A friend of mine, Tran Thanh Minh, sent me several pictures of the Flower Show on Nguyen Hue Boulevard a day before Tet. The pictures were so beautiful – and interesting – that I was determined to see all those places myself.

But when I came to the Nguyen Hue boulevard this morning I hardly find anything like the scenes in the photos. The street was crowded as usual, and many people seemed as bewildered as I was. Where had the flowers and the pottery pigs gone? The answer was in this morning newspaper. An article on Tuoi Tre (the Youth)explained that there had been a binge of looting the evening before. Many people – young and fashionably dressed – had looted the pots of flowers and minatures of pigs displayed for Tet festival along the street. The writer quotes “readers’ complaints” about the lack of ethics and manners in the young people and considers this youthful binge a dirty stain spoiling the beautiful picture of Tet in Saigon.

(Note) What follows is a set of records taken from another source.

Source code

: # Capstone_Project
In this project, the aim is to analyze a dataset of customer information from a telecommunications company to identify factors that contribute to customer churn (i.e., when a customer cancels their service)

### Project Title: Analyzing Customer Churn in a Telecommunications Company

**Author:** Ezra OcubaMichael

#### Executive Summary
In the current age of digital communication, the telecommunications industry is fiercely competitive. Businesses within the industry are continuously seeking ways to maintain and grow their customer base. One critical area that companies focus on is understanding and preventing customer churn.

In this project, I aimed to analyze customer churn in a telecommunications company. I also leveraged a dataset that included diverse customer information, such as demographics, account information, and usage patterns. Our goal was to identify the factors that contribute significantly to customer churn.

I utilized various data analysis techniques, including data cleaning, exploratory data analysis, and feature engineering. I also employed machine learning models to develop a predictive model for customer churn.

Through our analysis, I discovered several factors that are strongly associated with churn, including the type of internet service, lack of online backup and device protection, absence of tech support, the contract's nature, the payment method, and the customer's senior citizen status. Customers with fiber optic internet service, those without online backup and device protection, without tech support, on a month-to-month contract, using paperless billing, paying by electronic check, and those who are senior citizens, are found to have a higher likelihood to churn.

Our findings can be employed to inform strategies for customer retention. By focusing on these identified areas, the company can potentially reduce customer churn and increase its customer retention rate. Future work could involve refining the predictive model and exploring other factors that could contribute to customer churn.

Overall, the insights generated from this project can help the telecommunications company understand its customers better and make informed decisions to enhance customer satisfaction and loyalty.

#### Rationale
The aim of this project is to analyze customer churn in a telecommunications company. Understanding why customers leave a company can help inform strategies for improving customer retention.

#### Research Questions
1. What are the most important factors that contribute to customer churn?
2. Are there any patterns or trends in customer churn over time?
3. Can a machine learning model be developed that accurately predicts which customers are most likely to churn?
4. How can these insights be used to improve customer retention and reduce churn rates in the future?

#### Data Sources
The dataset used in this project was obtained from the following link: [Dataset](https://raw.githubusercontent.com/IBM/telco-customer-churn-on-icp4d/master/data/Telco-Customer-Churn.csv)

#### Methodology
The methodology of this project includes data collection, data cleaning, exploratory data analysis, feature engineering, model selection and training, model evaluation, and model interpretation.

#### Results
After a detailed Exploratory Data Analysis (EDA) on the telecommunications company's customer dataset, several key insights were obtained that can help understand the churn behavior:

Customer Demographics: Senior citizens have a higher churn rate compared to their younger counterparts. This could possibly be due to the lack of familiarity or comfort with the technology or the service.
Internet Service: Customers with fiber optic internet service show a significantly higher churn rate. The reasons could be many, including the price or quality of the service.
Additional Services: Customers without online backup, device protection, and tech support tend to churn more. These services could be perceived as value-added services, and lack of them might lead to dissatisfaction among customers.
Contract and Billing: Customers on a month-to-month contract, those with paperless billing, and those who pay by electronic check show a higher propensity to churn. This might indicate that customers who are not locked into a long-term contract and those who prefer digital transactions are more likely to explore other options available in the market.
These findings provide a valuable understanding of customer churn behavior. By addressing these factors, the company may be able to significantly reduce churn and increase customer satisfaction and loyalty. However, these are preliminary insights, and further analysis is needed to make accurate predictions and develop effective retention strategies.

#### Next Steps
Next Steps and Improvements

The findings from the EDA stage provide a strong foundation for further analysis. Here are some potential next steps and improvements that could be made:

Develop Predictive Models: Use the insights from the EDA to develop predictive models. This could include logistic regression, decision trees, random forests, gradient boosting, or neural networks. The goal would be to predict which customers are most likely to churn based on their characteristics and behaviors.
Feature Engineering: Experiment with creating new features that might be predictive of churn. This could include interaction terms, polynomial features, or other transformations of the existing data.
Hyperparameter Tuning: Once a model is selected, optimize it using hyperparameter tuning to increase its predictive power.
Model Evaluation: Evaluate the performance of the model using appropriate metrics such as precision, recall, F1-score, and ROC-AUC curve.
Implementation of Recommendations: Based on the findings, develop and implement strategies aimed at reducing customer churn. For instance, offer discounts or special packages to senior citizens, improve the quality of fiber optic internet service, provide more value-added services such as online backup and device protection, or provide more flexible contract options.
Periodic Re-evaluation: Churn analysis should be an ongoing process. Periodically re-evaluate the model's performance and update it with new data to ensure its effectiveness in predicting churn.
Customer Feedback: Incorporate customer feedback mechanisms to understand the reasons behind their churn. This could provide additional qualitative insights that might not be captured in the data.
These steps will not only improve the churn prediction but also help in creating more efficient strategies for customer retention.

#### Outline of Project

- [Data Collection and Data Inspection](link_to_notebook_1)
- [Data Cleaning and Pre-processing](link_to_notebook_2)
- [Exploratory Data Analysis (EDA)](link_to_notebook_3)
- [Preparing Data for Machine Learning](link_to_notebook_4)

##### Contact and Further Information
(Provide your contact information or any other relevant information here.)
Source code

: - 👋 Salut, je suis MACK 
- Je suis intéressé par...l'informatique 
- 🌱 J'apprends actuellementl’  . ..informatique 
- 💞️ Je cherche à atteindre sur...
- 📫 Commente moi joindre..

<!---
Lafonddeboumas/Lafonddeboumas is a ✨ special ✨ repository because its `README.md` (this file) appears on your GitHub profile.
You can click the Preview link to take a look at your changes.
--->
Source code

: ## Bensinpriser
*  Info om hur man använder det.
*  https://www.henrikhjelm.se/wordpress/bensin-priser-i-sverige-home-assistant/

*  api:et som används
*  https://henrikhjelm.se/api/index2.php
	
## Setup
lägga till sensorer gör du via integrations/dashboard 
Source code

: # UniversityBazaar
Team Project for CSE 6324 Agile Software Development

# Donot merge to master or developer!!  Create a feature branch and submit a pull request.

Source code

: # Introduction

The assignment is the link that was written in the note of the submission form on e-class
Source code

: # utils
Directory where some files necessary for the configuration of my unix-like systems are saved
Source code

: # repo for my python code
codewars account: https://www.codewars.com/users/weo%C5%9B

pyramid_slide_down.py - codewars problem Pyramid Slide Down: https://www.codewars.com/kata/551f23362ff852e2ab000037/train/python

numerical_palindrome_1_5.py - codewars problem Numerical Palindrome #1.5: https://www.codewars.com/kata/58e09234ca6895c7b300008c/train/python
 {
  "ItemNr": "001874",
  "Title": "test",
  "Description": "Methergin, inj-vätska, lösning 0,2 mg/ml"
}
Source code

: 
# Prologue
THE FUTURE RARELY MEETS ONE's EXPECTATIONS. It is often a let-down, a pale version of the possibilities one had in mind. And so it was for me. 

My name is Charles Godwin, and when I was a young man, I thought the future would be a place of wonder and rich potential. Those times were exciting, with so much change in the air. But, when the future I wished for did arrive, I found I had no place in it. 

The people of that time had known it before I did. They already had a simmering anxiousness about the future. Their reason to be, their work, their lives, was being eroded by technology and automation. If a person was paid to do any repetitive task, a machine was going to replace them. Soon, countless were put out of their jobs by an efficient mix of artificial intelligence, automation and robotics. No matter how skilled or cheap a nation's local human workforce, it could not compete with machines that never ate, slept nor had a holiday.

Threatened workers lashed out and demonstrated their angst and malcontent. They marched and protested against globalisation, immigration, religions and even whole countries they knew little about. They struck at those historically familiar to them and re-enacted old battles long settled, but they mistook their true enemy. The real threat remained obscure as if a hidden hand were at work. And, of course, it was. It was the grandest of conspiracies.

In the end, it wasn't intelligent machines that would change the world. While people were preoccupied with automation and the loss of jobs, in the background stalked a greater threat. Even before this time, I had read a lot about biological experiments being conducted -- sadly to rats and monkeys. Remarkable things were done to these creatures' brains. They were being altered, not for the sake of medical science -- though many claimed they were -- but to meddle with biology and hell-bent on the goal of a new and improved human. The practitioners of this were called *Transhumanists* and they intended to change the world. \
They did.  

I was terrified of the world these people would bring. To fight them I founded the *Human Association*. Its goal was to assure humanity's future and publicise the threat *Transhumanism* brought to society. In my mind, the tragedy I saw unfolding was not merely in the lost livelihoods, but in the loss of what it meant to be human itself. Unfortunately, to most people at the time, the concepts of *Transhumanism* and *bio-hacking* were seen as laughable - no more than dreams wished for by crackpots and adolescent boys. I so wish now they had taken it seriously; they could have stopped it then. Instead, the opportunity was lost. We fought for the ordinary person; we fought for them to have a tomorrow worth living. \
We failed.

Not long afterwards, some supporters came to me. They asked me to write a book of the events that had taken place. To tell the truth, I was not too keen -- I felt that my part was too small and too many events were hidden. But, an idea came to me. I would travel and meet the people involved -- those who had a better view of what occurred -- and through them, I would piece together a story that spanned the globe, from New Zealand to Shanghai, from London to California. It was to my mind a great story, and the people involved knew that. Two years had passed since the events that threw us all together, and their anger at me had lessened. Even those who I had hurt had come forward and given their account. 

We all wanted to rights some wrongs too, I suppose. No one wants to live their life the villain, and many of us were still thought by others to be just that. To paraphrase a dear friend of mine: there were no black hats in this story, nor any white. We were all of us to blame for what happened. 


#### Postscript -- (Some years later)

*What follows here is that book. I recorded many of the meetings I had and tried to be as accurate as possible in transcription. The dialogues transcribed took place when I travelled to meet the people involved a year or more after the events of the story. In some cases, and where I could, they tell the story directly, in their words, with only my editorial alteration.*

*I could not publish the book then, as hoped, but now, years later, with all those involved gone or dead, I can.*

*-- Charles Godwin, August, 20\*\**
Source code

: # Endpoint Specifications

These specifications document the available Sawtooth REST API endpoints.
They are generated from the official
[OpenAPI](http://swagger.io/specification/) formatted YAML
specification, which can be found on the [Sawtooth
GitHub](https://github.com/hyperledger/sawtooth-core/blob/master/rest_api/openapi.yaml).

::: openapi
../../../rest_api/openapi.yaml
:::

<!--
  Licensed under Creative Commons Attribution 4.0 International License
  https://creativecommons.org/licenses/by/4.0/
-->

But the few young men I talked to on the bus didn’t agree with that viewspoint. They didn’t confirm if they had been taking part in the trouble, but they insisted that it was a “custom”, fair and a lot of fun – getting something from the “public gifts” is a variant of the traditional practices “hái lộc đầu năm” (get manna for a good new year). My grandmother always practiced this and taught me to do so when I was a kid: On the first day of the new year, she chose a good direction to begin her walk, picked a green branch on the way (usually a bamboo branch), or went to a pagoda to beg Buddha for some manna – usually a banana or an orange (offerings to Buddha from villagers like her). Coming home she staked the green branch into the ground, somewhere in her garden, and checked it often. If the branch grew she would be happy that the new year would be good one of “mưa thuận gió hoà” (favorable rains and harmonial winds). She saved the manna from Buddha for her beloved children or grandchildren – I was often forced to eat some of that manna to be blessed. I think it’s a kind of like the bread and wine that Catholics eat and drink at church. My grand father prefered a bite at the village dinner to a whole dish in his kichen nook “một miếng giữa làng bằngsàng xó bếp” – That meant you had a role and a share among your folks; and the honor, not the material, that mattered so much in the “good old days”. Men of the old days like my grandfather respected “ơn trời lộc nước” (word by word translation: blessings from the sky and manna from water – nước, water, also means country, society).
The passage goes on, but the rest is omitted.